Defects and Phase Transformation in Hybrid Perovskites Revealed by Low-dose Transmission Electron Microscopy

Abstract

Organic-inorganic hybrid perovskites have become exciting candidates for use in next-generation solar cells. Further optimizing perovskite materials requires better understanding on the nature of intrinsic defects and their impacts on solar-cell performance. Using low-dose transmission electron microscopy (TEM), we have successfully unravelled the intrinsic defect structure including twinning boundaries in MAPbI3 and stacking faults in FAPbI3. The origin of these defects can be understood based on the stability of perovskite structure described by the Goldschmidt’s tolerance factor. This understanding further guides us to develop a defect-engineering strategy via tailoring MA/FA ratio in MA1-xFAxPbI3 to tune the tolerance factor, which further leads to controlled defect type and density. Measured performance on such defect-engineered sample series revealed the detrimental effect of defects on charge carrier lifetime, open-circuit voltage, and current-voltage hysteresis. In addition, we also applied scanning TEM to unravel the hexagonal-to-cubic phase transition mechanism in FAPbI3.


Prof. Mingjie LI

Associate Professor,
Department of Physics and Materials

Chiral Perovskite Superlattices: From Chiral Superfluorescence to Spintronics

Abstract

Achieving room-temperature chiral superfluorescence—a collective quantum phenomenon where disordered dipoles spontaneously synchronize into a coherent, circularly polarized giant dipole—has remained an elusive goal due to rapid dephasing and weak spin-photon coupling. In this talk, I will present how we have realized this phenomenon in vertically aligned chiral perovskite superlattices.
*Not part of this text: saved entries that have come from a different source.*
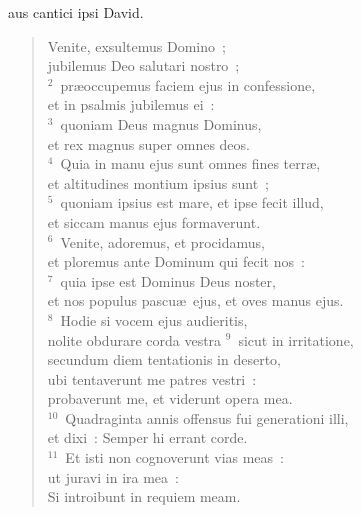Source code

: \bchapter
{}aus cantici ipsi David. \begin{flushleft}\begin{verse}\vspace{6pt}Venite, exsultemus Domino~;\\ jubilemus Deo salutari nostro~;\\
${}^{2}$~pr\ae occupemus faciem ejus in confessione,\\ et in psalmis jubilemus ei~:\\
${}^{3}$~quoniam Deus magnus Dominus,\\ et rex magnus super omnes deos.\\
${}^{4}$~Quia in manu ejus sunt omnes fines terr\ae ,\\ et altitudines montium ipsius sunt~;\\
${}^{5}$~quoniam ipsius est mare, et ipse fecit illud,\\ et siccam manus ejus formaverunt.\\
${}^{6}$~Venite, adoremus, et procidamus,\\ et ploremus ante Dominum qui fecit nos~:\\
${}^{7}$~quia ipse est Dominus Deus noster,\\ et nos populus pascu\ae\ ejus, et oves manus ejus.\\
${}^{8}$~Hodie si vocem ejus audieritis,\\ nolite obdurare corda vestra
${}^{9}$~sicut in irritatione,\\ secundum diem tentationis in deserto,\\ ubi tentaverunt me patres vestri~:\\ probaverunt me, et viderunt opera mea.\\
${}^{10}$~Quadraginta annis offensus fui generationi illi,\\ et dixi~: Semper hi errant corde.\\
${}^{11}$~Et isti non cognoverunt vias meas~:\\ ut juravi in ira mea~:\\ Si introibunt in requiem meam.\end{verse}\end{flushleft}



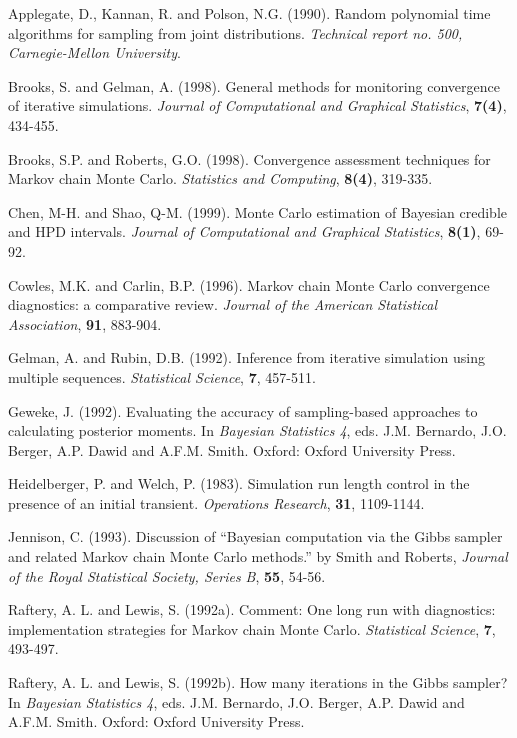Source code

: \documentclass[12pt,letterpaper]{report}
\begin{document}
\begin{thebibliography}{99}
\bibitem{} Applegate, D., Kannan, R. and Polson, N.G. (1990). Random
polynomial time algorithms for sampling from joint distributions.
{\it Technical report no. 500, Carnegie-Mellon University}.

\bibitem{} Brooks, S. and Gelman, A. (1998). General methods for monitoring
convergence of iterative simulations. {\it Journal of Computational and
Graphical Statistics}, {\bf 7(4)}, 434-455.

\bibitem{} Brooks, S.P. and Roberts, G.O. (1998). Convergence assessment
techniques for Markov chain Monte Carlo. {\it Statistics and Computing},
{\bf 8(4)}, 319-335.

\bibitem{} Chen, M-H. and Shao, Q-M. (1999). Monte Carlo estimation of
Bayesian credible and HPD intervals. {\it Journal of Computational
and Graphical Statistics}, {\bf 8(1)}, 69-92.

\bibitem{} Cowles, M.K. and Carlin, B.P. (1996). Markov chain Monte Carlo
convergence diagnostics: a comparative review. {\it Journal of the American
Statistical Association}, {\bf 91}, 883-904.

\bibitem{} Gelman, A. and Rubin, D.B. (1992). Inference from iterative
simulation using multiple sequences. {\it Statistical Science}, {\bf 7},
457-511.

\bibitem{} Geweke, J. (1992). Evaluating the accuracy of sampling-based
approaches to calculating posterior moments. In {\it Bayesian
Statistics 4}, eds. J.M. Bernardo, J.O. Berger, A.P. Dawid and
A.F.M. Smith. Oxford: Oxford University Press.

\bibitem{} Heidelberger, P. and Welch, P. (1983). Simulation run length
control in the presence of an initial transient. {\it Operations Research},
{\bf 31}, 1109-1144.

\bibitem{} Jennison, C. (1993). Discussion of ``Bayesian computation via
the Gibbs sampler and related Markov chain Monte Carlo methods.''
by Smith and Roberts, {\it Journal of the Royal Statistical Society,
Series B}, {\bf 55}, 54-56.

\bibitem{} Raftery, A. L. and Lewis, S. (1992a). Comment: One long run with
diagnostics: implementation strategies for Markov chain Monte Carlo.
{\it Statistical Science}, {\bf 7}, 493-497.

\bibitem{} Raftery, A. L. and Lewis, S. (1992b). How many iterations in the
Gibbs sampler? In {\it Bayesian Statistics 4}, eds. J.M. Bernardo, J.O.
Berger, A.P. Dawid and A.F.M. Smith. Oxford: Oxford University Press.
\end{thebibliography}
\end{document}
This unique architecture facilitates the spontaneous emergence of ultrafast, coherent light bursts from the edge states with a high degree of circular polarization and long dephasing lifetime, establishing a new frontier in chiral quantum optics.

Remarkably, these same superlattices also overcome the classic trade-off between chirality and charge transport, enabling a new paradigm for room-temperature spintronics. The unique structural alignment yields a giant chirality-induced spin selectivity effect, producing a highly spin-polarized current with a long spin lifetime. We leverage this robust spin control to demonstrate functional devices, including spin-valves with significant magnetoresistance and neuromorphic computing systems. By bridging the worlds of cooperative quantum light emission and practical spin manipulation, our work establishes chiral perovskite superlattices as a versatile and foundational platform for novel quantum and information technologies.


Prof. Kai LENG

Assistant Dean, Faculty of Science & Associate Professor,
Department of Physics and Materials

Low Dimensional Hybrid Perovskites: Large-Scale Growth and Emerging Applications

Abstract

Low-dimensional organic-inorganic hybrid perovskites (HOIPs) have emerged as a unique class of quantum materials that integrate the structural tunability of organic molecules and inorganic quantum wells. Their hybrid nature enables the design of diverse electronic, optical, ferroic, and spin-related functionalities, offering exciting opportunities for next-generation optoelectronics, spintronics, and neuromorphic computing.

In this talk, I will present our recent advances in the large-scale growth of high-quality 2D HOIP films through 2D melt growth and organic molecular beam epitaxy (OMBE), enabling wafer-scale synthesis with precise control over thickness, crystallinity, and orientation. I will then highlight emerging device applications, including neuromorphic ferroelectric transistors and efficient charge-to-spin conversion devices. Finally, I will discuss how reducing HOIPs to the monolayer limit unlocks distinct physical properties, enhanced device performance, and emergent quantum functionalities that are inaccessible in their bulk counterparts.

Prof. Songhua CAI

Assistant Professor,
Department of Physics and Materials

Low-dose Scanning Transmission Electron Microscopy (STEM) Characterizations of Halide Perovskite Photovoltaics

Abstract

The long-term stability of halide perovskite (HP) solar cells (PSCs) remains a critical hurdle, making it essential to get a thorough understanding of the microstructural underpinnings of HP degradation. We developed a protective strategy coupled with optimized low-dose scanning transmission electron microscopy (STEM) imaging, allowed us to unveil atomic-scale features within PSCs, including compositional and twin boundaries, stacking faults, and nanoscale impurities such as PbI2 and non-PbI2 nanoclusters. Guided by these insights, we developed targeted passivation strategies, effectively reducing nanoclusters density and enhancing device performance.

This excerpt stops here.